• Assignment
The required output is all lines below that contain the word "下拉刷新".

====== Entries provided ======

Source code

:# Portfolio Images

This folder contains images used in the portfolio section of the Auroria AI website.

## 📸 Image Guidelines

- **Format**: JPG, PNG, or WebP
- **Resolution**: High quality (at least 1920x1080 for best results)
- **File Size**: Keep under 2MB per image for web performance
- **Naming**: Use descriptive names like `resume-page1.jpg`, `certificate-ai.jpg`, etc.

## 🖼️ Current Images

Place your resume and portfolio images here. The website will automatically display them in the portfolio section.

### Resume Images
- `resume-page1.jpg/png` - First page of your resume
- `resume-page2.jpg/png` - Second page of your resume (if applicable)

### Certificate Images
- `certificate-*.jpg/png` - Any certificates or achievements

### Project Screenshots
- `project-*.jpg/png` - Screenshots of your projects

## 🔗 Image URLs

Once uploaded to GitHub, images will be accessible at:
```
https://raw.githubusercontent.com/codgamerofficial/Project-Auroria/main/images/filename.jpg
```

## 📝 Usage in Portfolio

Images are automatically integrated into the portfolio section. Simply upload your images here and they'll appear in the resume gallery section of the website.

======
====== Entries provided ======

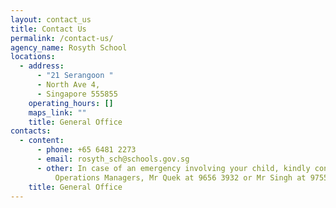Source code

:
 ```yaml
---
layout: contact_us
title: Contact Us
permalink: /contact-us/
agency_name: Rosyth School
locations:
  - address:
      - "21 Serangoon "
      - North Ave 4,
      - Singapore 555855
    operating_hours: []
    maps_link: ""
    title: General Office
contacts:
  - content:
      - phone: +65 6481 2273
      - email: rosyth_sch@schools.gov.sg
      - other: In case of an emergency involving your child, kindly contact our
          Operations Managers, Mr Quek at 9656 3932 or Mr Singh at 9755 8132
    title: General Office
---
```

======
====== Entries provided ======

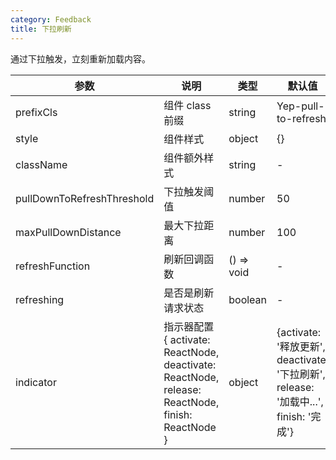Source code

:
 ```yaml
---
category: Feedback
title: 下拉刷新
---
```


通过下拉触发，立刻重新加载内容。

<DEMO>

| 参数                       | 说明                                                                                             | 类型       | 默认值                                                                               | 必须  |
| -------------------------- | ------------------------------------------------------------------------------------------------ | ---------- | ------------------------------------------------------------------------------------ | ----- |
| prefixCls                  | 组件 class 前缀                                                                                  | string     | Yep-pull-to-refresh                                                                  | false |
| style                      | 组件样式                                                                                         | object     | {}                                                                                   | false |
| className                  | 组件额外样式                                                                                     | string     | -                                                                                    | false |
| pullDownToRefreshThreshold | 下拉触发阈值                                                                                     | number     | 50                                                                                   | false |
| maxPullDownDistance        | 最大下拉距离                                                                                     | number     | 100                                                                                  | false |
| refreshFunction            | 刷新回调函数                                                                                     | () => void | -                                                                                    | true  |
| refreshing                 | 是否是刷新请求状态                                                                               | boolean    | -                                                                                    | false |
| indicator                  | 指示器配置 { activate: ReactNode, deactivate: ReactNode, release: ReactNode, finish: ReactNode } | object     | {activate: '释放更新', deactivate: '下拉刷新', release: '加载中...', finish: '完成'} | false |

======

• Answer
title: 下拉刷新
| indicator                  | 指示器配置 { activate: ReactNode, deactivate: ReactNode, release: ReactNode, finish: ReactNode } | object     | {activate: '释放更新', deactivate: '下拉刷新', release: '加载中...', finish: '完成'} | false |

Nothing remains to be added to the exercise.